I wonder if there's some way mod_lua & an enhanced mod_pagespeed could work
together to provide the substitution with rich business logic.  The reason
I ask is that building & hacking mod_pagespeed's source for your purposes
is a great way to get something working, but I don't have a great answer
for how you'd maintain that over time as mod_pagespeed updates roll out.

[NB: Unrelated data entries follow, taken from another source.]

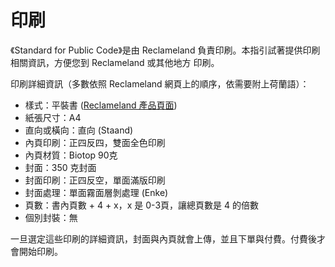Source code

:# 印刷

<!-- SPDX-License-Identifier: CC0-1.0 -->
<!-- SPDX-FileCopyrightText: 2021-2023 The Foundation for Public Code <info@publiccode.net>, https://standard.publiccode.net/AUTHORS -->

《Standard for Public Code》是由 Reclameland 負責印刷。本指引試著提供印刷相關資訊，方便您到 Reclameland 或其他地方
印刷。

印刷詳細資訊（多數依照 Reclameland 網頁上的順序，依需要附上荷蘭語）：

* 樣式：平裝書 ([Reclameland 產品頁面](https://www.reclameland.nl/drukken/softcover-boeken))
* 紙張尺寸：A4
* 直向或橫向：直向 (Staand)
* 內頁印刷：正四反四，雙面全色印刷
* 內頁材質：Biotop 90克
* 封面：350 克封面
* 封面印刷：正四反空，單面滿版印刷
* 封面處理：單面霧面層剝處理 (Enke)
* 頁數：書內頁數 + 4 + x，x 是 0-3頁，讓總頁數是 4 的倍數
* 個別封裝：無

一旦選定這些印刷的詳細資訊，封面與內頁就會上傳，並且下單與付費。付費後才會開始印刷。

> The HTML-centric fetch of data as you mentioned suits the best for me. But
> I dont want mod_pagespeed to actually modify anything in my HTML file, if
> it can give me either the entire HTML file OR HTML-centric fetch of data
> that will solve my problem :)
>

I'm not sure I understand your concern.  mod_pagespeed will not change the
HTML file on disk.  It acts as an Apache output filter changing the bytes
of HTML as they stream out.  As the writer of a mod_pagespeed filter, you
get to interpose C++ handlers for HTML lexical tokens (including
Characters()) and mutate those tokens before they are serialized out to the
next filter.  Is that what you want?

-Josh

>

Re: Apache Buckets and Brigade

Posted by Sindhi Sindhi <si...@gmail.com>.

Thanks.
I'd definitely be interested in discussing further.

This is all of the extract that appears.